_Aim of the task_
Nothing but the lines from the first line of the material below through the line that holds "- ** $\lambda$" should be set down, exactly and with pictures left out.

_Supplied material_
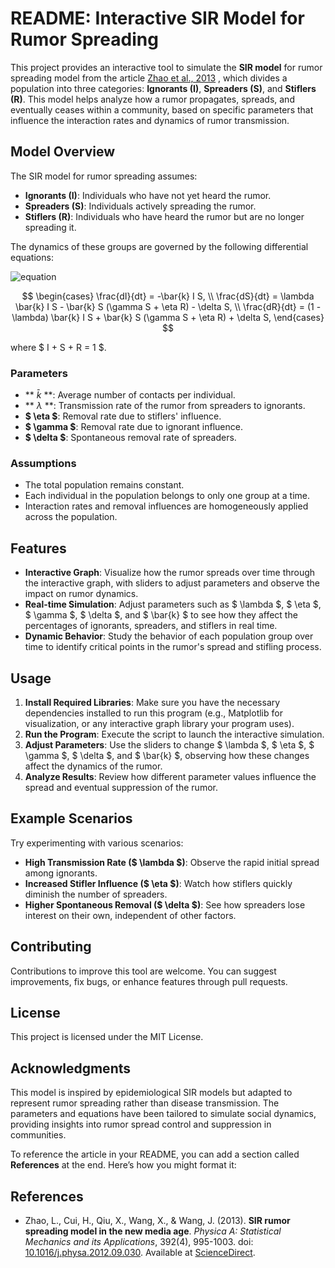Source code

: # README: Interactive SIR Model for Rumor Spreading

This project provides an interactive tool to simulate the **SIR model** for rumor spreading model from the article [Zhao et al., 2013](https://www.sciencedirect.com/science/article/pii/S037843711200934X)  , which divides a population into three categories: **Ignorants (I)**, **Spreaders (S)**, and **Stiflers (R)**. This model helps analyze how a rumor propagates, spreads, and eventually ceases within a community, based on specific parameters that influence the interaction rates and dynamics of rumor transmission.

## Model Overview

The SIR model for rumor spreading assumes:
- **Ignorants (I)**: Individuals who have not yet heard the rumor.
- **Spreaders (S)**: Individuals actively spreading the rumor.
- **Stiflers (R)**: Individuals who have heard the rumor but are no longer spreading it.

The dynamics of these groups are governed by the following differential equations:


![equation](https://latex.codecogs.com/svg.image?\begin{cases}\frac{dI}{dt}=-\bar{k}I&space;S,\\\frac{dS}{dt}=\lambda\bar{k}I&space;S-\bar{k}S(\gamma&space;S&plus;\eta&space;R)-\delta&space;S,\\\frac{dR}{dt}=(1-\lambda)\bar{k}I&space;S&plus;\bar{k}S(\gamma&space;S&plus;\eta&space;R)&plus;\delta&space;S,\end{cases})


$$
\begin{cases}
    \frac{dI}{dt} = -\bar{k} I S, \\
    \frac{dS}{dt} = \lambda \bar{k} I S - \bar{k} S (\gamma S + \eta R) - \delta S, \\ 
    \frac{dR}{dt} = (1 - \lambda) \bar{k} I S + \bar{k} S (\gamma S + \eta R) + \delta S,
\end{cases}
$$

where $ I + S + R = 1 $.

### Parameters

- ** $\bar{k}$ **: Average number of contacts per individual.
- ** $\lambda$ **: Transmission rate of the rumor from spreaders to ignorants.
- **$ \eta $**: Removal rate due to stiflers' influence.
- **$ \gamma $**: Removal rate due to ignorant influence.
- **$ \delta $**: Spontaneous removal rate of spreaders.

### Assumptions

- The total population remains constant.
- Each individual in the population belongs to only one group at a time.
- Interaction rates and removal influences are homogeneously applied across the population.

## Features

- **Interactive Graph**: Visualize how the rumor spreads over time through the interactive graph, with sliders to adjust parameters and observe the impact on rumor dynamics.
- **Real-time Simulation**: Adjust parameters such as $ \lambda $, $ \eta $, $ \gamma $, $ \delta $, and $ \bar{k} $ to see how they affect the percentages of ignorants, spreaders, and stiflers in real time.
- **Dynamic Behavior**: Study the behavior of each population group over time to identify critical points in the rumor's spread and stifling process.

## Usage

1. **Install Required Libraries**: Make sure you have the necessary dependencies installed to run this program (e.g., Matplotlib for visualization, or any interactive graph library your program uses).
2. **Run the Program**: Execute the script to launch the interactive simulation.
3. **Adjust Parameters**: Use the sliders to change $ \lambda $, $ \eta $, $ \gamma $, $ \delta $, and $ \bar{k} $, observing how these changes affect the dynamics of the rumor.
4. **Analyze Results**: Review how different parameter values influence the spread and eventual suppression of the rumor.

## Example Scenarios

Try experimenting with various scenarios:
- **High Transmission Rate ($ \lambda $)**: Observe the rapid initial spread among ignorants.
- **Increased Stifler Influence ($ \eta $)**: Watch how stiflers quickly diminish the number of spreaders.
- **Higher Spontaneous Removal ($ \delta $)**: See how spreaders lose interest on their own, independent of other factors.

## Contributing

Contributions to improve this tool are welcome. You can suggest improvements, fix bugs, or enhance features through pull requests.

## License

This project is licensed under the MIT License.

## Acknowledgments

This model is inspired by epidemiological SIR models but adapted to represent rumor spreading rather than disease transmission. The parameters and equations have been tailored to simulate social dynamics, providing insights into rumor spread control and suppression in communities.

To reference the article in your README, you can add a section called **References** at the end. Here’s how you might format it:


## References

- Zhao, L., Cui, H., Qiu, X., Wang, X., & Wang, J. (2013). **SIR rumor spreading model in the new media age**. *Physica A: Statistical Mechanics and its Applications*, 392(4), 995-1003. doi: [10.1016/j.physa.2012.09.030](https://doi.org/10.1016/j.physa.2012.09.030). Available at [ScienceDirect](https://www.sciencedirect.com/science/article/pii/S037843711200934X).


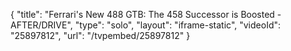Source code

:{
    "title": "Ferrari's New 488 GTB: The 458 Successor is Boosted - AFTER\/DRIVE",
    "type": "solo",
    "layout": "iframe-static",
    "videoId": "25897812",
    "url": "\/tvpembed\/25897812"
}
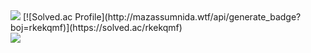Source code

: <img src="https://img.shields.io/badge/리액트-61DAFB?style=flat&logo=React&logoColor=red"/>
[![Solved.ac Profile](http://mazassumnida.wtf/api/generate_badge?boj=rkekqmf)](https://solved.ac/rkekqmf)<br/>
 <img src="https://img.shields.io/badge/타입 스크립트-3178C6?style=flat&logo=TypeScript&logoColor=white"/>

_Expected answer_
Source code

: # README: Interactive SIR Model for Rumor Spreading

This project provides an interactive tool to simulate the **SIR model** for rumor spreading model from the article [Zhao et al., 2013](https://www.sciencedirect.com/science/article/pii/S037843711200934X)  , which divides a population into three categories: **Ignorants (I)**, **Spreaders (S)**, and **Stiflers (R)**. This model helps analyze how a rumor propagates, spreads, and eventually ceases within a community, based on specific parameters that influence the interaction rates and dynamics of rumor transmission.

## Model Overview

The SIR model for rumor spreading assumes:
- **Ignorants (I)**: Individuals who have not yet heard the rumor.
- **Spreaders (S)**: Individuals actively spreading the rumor.
- **Stiflers (R)**: Individuals who have heard the rumor but are no longer spreading it.

The dynamics of these groups are governed by the following differential equations:


![equation](https://latex.codecogs.com/svg.image?\begin{cases}\frac{dI}{dt}=-\bar{k}I&space;S,\\\frac{dS}{dt}=\lambda\bar{k}I&space;S-\bar{k}S(\gamma&space;S&plus;\eta&space;R)-\delta&space;S,\\\frac{dR}{dt}=(1-\lambda)\bar{k}I&space;S&plus;\bar{k}S(\gamma&space;S&plus;\eta&space;R)&plus;\delta&space;S,\end{cases})


$$
\begin{cases}
    \frac{dI}{dt} = -\bar{k} I S, \\
    \frac{dS}{dt} = \lambda \bar{k} I S - \bar{k} S (\gamma S + \eta R) - \delta S, \\ 
    \frac{dR}{dt} = (1 - \lambda) \bar{k} I S + \bar{k} S (\gamma S + \eta R) + \delta S,
\end{cases}
$$

where $ I + S + R = 1 $.

### Parameters

- ** $\bar{k}$ **: Average number of contacts per individual.
- ** $\lambda$ **: Transmission rate of the rumor from spreaders to ignorants.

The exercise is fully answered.